Systems, methods, and/or processes for increasing soil organic carbon are also provided. They can include: managing a parcel having commodity crops planted in rows, the commodity crops having a dormant season; defining alleyways between the rows of commodity crops; planting a cover crop within the alleyways, the cover crops having a growing season within the dormant season of the commodity crop, and a dormant season within the growing season of the commodity crop; and increasing the soil organic carbon content of the parcel during the dormant season of the commodity crop with the cover crop.

Systems, methods, and/or processes for increasing soil organic carbon within land parcels having commodity crops separated by alleyways are also provided. They can include processing circuitry configured to: manage one or more land parcels for agricultural parameter optimization, the land parcels having commodity crops in rows with alleyways therebetween; and determine carbon per acre of at least one land parcel during a first time period without sampling the one land parcel.

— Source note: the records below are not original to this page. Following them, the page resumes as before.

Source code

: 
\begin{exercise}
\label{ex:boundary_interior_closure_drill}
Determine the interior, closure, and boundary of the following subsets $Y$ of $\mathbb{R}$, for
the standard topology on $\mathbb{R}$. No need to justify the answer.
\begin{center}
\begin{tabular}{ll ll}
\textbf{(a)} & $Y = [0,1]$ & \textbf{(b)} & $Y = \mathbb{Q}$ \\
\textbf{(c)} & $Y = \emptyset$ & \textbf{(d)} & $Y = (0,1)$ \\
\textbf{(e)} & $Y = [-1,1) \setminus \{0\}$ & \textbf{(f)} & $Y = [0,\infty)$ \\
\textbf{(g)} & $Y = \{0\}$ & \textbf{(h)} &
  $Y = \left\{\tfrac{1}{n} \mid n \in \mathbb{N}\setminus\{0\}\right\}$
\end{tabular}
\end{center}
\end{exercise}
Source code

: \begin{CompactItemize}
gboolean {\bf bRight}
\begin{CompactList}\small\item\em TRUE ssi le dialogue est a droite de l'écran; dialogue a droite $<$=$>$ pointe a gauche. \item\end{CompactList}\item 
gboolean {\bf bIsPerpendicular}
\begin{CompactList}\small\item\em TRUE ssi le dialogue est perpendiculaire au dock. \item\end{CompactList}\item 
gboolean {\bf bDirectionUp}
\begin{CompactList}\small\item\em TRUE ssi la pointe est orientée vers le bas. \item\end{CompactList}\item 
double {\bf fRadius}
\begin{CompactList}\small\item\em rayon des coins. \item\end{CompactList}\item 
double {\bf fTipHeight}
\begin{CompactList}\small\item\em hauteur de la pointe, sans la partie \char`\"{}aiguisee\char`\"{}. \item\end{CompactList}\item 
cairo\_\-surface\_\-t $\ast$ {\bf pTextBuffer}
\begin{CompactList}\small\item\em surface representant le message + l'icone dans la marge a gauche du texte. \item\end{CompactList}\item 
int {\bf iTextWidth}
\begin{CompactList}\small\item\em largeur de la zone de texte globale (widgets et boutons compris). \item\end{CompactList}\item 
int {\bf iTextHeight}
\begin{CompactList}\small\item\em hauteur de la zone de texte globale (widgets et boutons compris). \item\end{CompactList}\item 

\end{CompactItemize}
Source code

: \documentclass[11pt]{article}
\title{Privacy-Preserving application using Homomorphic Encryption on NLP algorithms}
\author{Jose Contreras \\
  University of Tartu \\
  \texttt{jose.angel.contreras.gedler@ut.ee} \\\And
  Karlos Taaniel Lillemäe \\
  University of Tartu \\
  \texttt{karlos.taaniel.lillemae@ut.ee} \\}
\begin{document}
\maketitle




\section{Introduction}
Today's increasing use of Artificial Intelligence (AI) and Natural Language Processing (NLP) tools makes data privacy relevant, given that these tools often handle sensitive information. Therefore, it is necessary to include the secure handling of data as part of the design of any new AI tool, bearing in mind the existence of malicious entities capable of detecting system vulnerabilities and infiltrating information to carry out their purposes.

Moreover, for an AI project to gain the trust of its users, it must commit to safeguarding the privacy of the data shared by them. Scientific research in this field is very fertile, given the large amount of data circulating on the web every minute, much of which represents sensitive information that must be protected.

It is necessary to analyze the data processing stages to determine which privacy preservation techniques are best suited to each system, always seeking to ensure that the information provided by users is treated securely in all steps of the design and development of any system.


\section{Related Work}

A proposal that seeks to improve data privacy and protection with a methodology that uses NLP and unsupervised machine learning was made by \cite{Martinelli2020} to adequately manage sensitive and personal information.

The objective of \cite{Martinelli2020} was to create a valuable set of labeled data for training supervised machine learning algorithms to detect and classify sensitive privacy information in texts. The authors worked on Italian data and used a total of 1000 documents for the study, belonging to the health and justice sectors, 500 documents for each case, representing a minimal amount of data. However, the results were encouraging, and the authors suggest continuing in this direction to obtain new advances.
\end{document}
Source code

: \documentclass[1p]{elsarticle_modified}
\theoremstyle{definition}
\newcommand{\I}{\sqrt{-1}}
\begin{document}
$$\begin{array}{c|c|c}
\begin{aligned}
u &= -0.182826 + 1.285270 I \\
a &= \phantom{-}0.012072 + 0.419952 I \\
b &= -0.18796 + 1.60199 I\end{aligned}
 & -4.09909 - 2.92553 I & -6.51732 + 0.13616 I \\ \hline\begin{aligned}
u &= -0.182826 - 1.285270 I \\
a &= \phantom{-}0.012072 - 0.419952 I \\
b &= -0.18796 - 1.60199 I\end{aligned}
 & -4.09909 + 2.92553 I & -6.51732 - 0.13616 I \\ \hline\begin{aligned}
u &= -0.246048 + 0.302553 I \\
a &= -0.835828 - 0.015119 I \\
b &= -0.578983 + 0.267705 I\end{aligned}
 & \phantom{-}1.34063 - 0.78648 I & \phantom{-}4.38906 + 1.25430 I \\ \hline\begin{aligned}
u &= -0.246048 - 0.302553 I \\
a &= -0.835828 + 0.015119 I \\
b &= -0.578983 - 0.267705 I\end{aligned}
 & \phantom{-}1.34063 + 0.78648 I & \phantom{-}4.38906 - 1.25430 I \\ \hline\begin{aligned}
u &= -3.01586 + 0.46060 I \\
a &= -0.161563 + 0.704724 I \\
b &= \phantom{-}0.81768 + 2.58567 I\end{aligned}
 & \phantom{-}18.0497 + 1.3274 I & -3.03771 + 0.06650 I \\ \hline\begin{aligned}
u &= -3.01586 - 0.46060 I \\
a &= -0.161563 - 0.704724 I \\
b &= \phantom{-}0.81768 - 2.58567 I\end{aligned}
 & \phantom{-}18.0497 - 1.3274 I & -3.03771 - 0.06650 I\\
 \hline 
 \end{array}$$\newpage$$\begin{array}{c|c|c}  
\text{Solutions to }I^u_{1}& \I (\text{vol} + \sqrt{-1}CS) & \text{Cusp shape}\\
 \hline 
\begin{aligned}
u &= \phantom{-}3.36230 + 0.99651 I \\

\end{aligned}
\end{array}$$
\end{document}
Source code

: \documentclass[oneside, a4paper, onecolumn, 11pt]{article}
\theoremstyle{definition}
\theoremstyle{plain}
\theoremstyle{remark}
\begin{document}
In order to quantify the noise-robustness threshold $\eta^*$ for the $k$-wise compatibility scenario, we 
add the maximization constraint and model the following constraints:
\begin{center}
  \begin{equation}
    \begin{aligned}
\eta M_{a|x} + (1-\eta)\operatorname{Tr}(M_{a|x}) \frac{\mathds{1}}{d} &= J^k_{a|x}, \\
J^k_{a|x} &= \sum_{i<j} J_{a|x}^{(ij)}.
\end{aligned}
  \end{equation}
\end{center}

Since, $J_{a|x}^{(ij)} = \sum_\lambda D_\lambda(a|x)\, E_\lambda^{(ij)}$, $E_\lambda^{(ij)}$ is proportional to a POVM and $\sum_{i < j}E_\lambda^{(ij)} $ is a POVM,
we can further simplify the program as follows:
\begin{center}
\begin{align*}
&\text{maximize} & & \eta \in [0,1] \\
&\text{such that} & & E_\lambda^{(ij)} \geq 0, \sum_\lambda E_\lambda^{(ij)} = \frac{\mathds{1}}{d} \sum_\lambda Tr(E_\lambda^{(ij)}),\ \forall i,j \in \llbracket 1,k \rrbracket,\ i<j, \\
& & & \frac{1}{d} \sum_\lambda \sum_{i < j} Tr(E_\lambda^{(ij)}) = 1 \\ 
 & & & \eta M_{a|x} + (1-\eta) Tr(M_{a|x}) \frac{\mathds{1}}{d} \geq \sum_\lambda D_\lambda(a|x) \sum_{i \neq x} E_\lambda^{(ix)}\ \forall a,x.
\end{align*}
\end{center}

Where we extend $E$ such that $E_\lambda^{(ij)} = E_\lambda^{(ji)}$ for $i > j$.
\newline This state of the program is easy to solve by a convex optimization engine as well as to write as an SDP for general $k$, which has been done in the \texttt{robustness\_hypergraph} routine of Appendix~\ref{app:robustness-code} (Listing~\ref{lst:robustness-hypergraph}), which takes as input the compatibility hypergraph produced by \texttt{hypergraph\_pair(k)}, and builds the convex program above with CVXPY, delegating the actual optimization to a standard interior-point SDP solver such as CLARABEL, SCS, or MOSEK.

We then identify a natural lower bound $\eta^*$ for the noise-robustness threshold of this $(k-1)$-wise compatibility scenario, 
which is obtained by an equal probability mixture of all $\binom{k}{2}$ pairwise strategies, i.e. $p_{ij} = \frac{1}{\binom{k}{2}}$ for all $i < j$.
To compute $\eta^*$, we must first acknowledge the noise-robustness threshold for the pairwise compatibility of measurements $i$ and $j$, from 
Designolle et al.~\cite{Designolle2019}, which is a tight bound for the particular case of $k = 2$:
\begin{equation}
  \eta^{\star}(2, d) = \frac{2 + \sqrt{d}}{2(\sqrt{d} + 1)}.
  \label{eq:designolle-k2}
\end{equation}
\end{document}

The determining can include: collecting soil organic carbon data from collection sites of alleyways of another land parcel, the collecting can include: determining collection sites and compiling soil organic carbon data from the collection sites; associating a subset of the candidate predictor parcel data with points throughout the alleyways of the land parcels; and processing both the compiled soil organic data and the subset of predictive parcel data to generate soil organic data for unsampled alleyways. The processing can include: building a soil organic carbon data model from collected soil organic data and the subsets of predictive data; and applying the soil organic data model to determine soil organic carbon of the alleyway of the at least one land parcel.

DRAWINGS

Embodiments of the disclosure are described below with reference to the following accompanying drawings.

Fig. 1 is a depiction of system process parameters according to an embodiment of the disclosure.

Fig. 2 is another depiction of system process parameters according to an embodiment of the disclosure.

Fig. 3 is another depiction of system process parameters according to an embodiment of the disclosure.

Fig. 4 is another depiction of system process parameters according to an embodiment of the disclosure.

Figs. 5A, 5B and 50 depict system and/or methods steps for determining sampling sites. Fig. 6 is a depiction of example parcels and process parameters according to an embodiment of the disclosure.

Fig. 7 is another depiction of parcel portion digitization and processing according to an embodiment of the disclosure.

Fig. 8 is a depiction of digitized parcel portions according to an embodiment of the disclosure.

Fig. 9 is another depiction of system process parameters according to an embodiment of the disclosure.

Fig. 10 is another depiction of system process parameters according to an embodiment of the disclosure.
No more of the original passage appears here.